Professor Lennart Ljung
Division of Automatic Control
Department of
Electrical Engineering
Linköpings
University
Sweden
3:00 P.M.
Center for Magnetic Recording Research Auditorium
System Identification:
From Data to Models
System identification is the art and science of building mathematical models of dynamic systems from observed input-output data. It can be seen as the interface between the real world of applications and the mathematical world of control theory and model abstractions. As such it is an ubiquitous necessity for successful applications.
The area has many facets and there are many approaches and methods. The presentation aims at both giving an overview of the "science" side, i.e. basic principles and result and at illustrating the practical, "art", side of how to approach a real problem.

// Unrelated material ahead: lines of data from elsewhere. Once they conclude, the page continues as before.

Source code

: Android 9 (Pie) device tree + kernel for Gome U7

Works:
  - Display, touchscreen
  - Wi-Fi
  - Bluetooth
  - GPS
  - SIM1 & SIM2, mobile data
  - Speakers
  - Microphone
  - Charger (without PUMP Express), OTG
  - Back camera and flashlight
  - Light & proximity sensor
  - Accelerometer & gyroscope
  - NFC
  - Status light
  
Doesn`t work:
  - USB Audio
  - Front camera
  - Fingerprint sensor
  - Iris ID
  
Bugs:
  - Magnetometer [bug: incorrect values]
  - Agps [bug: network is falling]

System identification is a very large topic, with different techniques that depend on the character of the models to be estimated, linear, non-linear, hybrid, nonparametric etc. At the same time, the area can be characterized by a small number of leading principles, e.g. to look for sustainable descriptions by proper trade-offs in the triangle of model complexity, information contents in the data, and effective validation.

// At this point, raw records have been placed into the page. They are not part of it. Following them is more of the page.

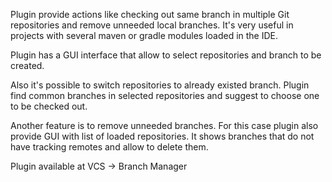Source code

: Plugin provide actions like checking out same branch in multiple Git repositories
and remove unneeded local branches. It's very useful in projects with several maven
or gradle modules loaded in the IDE.

Plugin has a GUI interface that allow to select repositories and branch to be created.

Also it's possible to switch repositories to already existed branch. Plugin find common branches
in selected repositories and suggest to choose one to be checked out.

Another feature is to remove unneeded branches. For this case plugin also provide GUI with
list of loaded repositories. It shows branches that do not have tracking remotes and
allow to delete them.

Plugin available at VCS -> Branch Manager
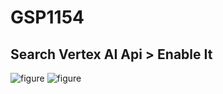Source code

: # GSP1154
## Search Vertex AI Api > Enable It 
![figure](https://drive.google.com/file/d/17f-g1bZ0tR46QK0eyrLa4b1CrjOWX8OY/view?usp=drive_link)
![figure](https://drive.google.com/file/d/1Bt2Ymjm-A1ITSB5ZQFab2ipQJhKbJpXF/view?usp=drive_link)
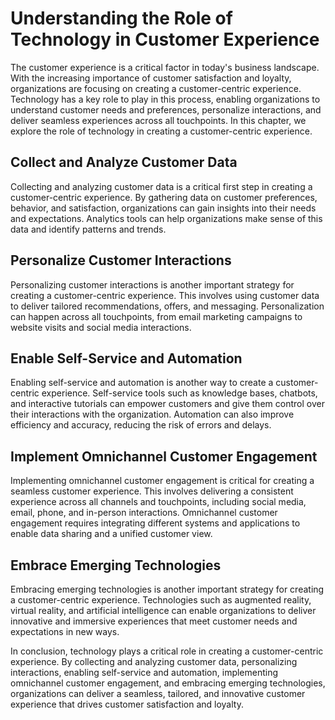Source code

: Understanding the Role of Technology in Customer Experience
==============================================================================================================

The customer experience is a critical factor in today's business landscape. With the increasing importance of customer satisfaction and loyalty, organizations are focusing on creating a customer-centric experience. Technology has a key role to play in this process, enabling organizations to understand customer needs and preferences, personalize interactions, and deliver seamless experiences across all touchpoints. In this chapter, we explore the role of technology in creating a customer-centric experience.

Collect and Analyze Customer Data
---------------------------------

Collecting and analyzing customer data is a critical first step in creating a customer-centric experience. By gathering data on customer preferences, behavior, and satisfaction, organizations can gain insights into their needs and expectations. Analytics tools can help organizations make sense of this data and identify patterns and trends.

Personalize Customer Interactions
---------------------------------

Personalizing customer interactions is another important strategy for creating a customer-centric experience. This involves using customer data to deliver tailored recommendations, offers, and messaging. Personalization can happen across all touchpoints, from email marketing campaigns to website visits and social media interactions.

Enable Self-Service and Automation
----------------------------------

Enabling self-service and automation is another way to create a customer-centric experience. Self-service tools such as knowledge bases, chatbots, and interactive tutorials can empower customers and give them control over their interactions with the organization. Automation can also improve efficiency and accuracy, reducing the risk of errors and delays.

Implement Omnichannel Customer Engagement
-----------------------------------------

Implementing omnichannel customer engagement is critical for creating a seamless customer experience. This involves delivering a consistent experience across all channels and touchpoints, including social media, email, phone, and in-person interactions. Omnichannel customer engagement requires integrating different systems and applications to enable data sharing and a unified customer view.

Embrace Emerging Technologies
-----------------------------

Embracing emerging technologies is another important strategy for creating a customer-centric experience. Technologies such as augmented reality, virtual reality, and artificial intelligence can enable organizations to deliver innovative and immersive experiences that meet customer needs and expectations in new ways.

In conclusion, technology plays a critical role in creating a customer-centric experience. By collecting and analyzing customer data, personalizing interactions, enabling self-service and automation, implementing omnichannel customer engagement, and embracing emerging technologies, organizations can deliver a seamless, tailored, and innovative customer experience that drives customer satisfaction and loyalty.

Lennart Ljung received his PhD in Automatic Control from Lund Institute of Technology in 1974. Since 1976 he is Professor of the chair of Automatic Control in Linkoping, Sweden, and is currently Director of the Strategic Research Center "Modeling, Visualization and Information Integration” (MOVIII).

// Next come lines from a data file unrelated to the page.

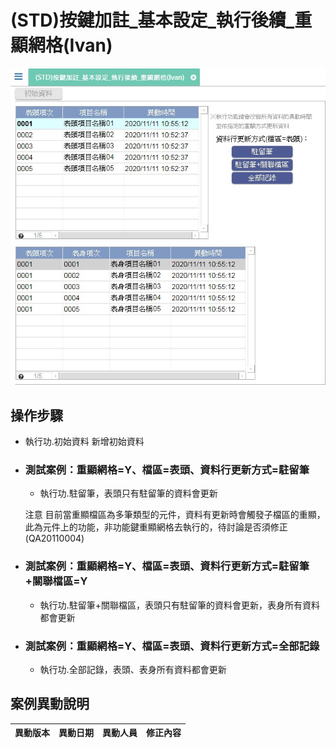 # (STD)按鍵加註_基本設定_執行後續_重顯網格(Ivan)

![FX999500001971]

## 操作步驟
* 執行功.初始資料 新增初始資料
		
* ### 測試案例：重顯網格=Y、檔區=表頭、資料行更新方式=駐留筆
	* 執行功.駐留筆，表頭只有駐留筆的資料會更新
	
	<ps>注意</ps> 目前當重顯檔區為多筆類型的元件，資料有更新時會觸發子檔區的重顯，此為元件上的功能，非功能鍵重顯網格去執行的，待討論是否須修正(QA20110004)
		
* ### 測試案例：重顯網格=Y、檔區=表頭、資料行更新方式=駐留筆+關聯檔區=Y
	* 執行功.駐留筆+關聯檔區，表頭只有駐留筆的資料會更新，表身所有資料都會更新
			
* ### 測試案例：重顯網格=Y、檔區=表頭、資料行更新方式=全部記錄
	* 執行功.全部記錄，表頭、表身所有資料都會更新

## <div id="history">案例異動說明</div>
|異動版本|異動日期|異動人員|修正內容|
|--------|-------|-------|-------|


<!--超連結引用ps.畫面上看不到-->
[FX999500001971]:attachment/FX999500001971.jpg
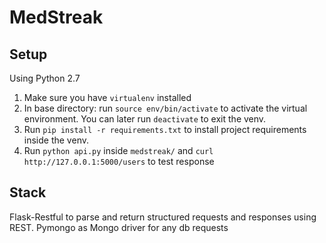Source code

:# MedStreak

## Setup

Using Python 2.7

1. Make sure you have `virtualenv` installed
2. In base directory: run `source env/bin/activate` to activate the virtual environment. You can later run `deactivate` to exit the venv.
3. Run `pip install -r requirements.txt` to install project requirements inside the venv.
4. Run `python api.py` inside `medstreak/` and `curl http://127.0.0.1:5000/users` to test response

## Stack

Flask-Restful to parse and return structured requests and responses using REST.
Pymongo as Mongo driver for any db requests
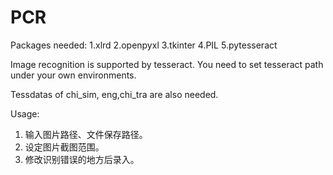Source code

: # PCR
Packages needed:
1.xlrd
2.openpyxl
3.tkinter
4.PIL
5.pytesseract

Image recognition is supported by tesseract. You need to set tesseract path under your own environments.

Tessdatas of chi_sim, eng,chi_tra are also needed.

Usage:
1.  输入图片路径、文件保存路径。
2.  设定图片截图范围。
3.  修改识别错误的地方后录入。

He has held visiting positions at Stanford and MIT and has written several books on System Identification and Estimation. He is an IEEE Fellow, an IFAC Fellow and an IFAC Advisor as well as a member of the Royal Swedish Academy of Sciences (KVA), a member of the Royal Swedish Academy of Engineering Sciences (IVA), an Honorary Member of the Hungarian Academy of Engineering and a Foreign Associate of the US National Academy of Engineering (NAE). He has received honorary doctorates from the Baltic State Technical University in St Petersburg, from Uppsala University, Sweden, from the Technical University of Troyes, France, from the Catholic University of Leuven, Belgium, and from Helsinki University of Technology, Finland. In 2002 he received the Quazza Medal from IFAC, in 2003 the Hendryk W. Bode Lecture Prize from the IEEE Control Systems Society and he is the recipient of the IEEE Control Systems Award for 2007.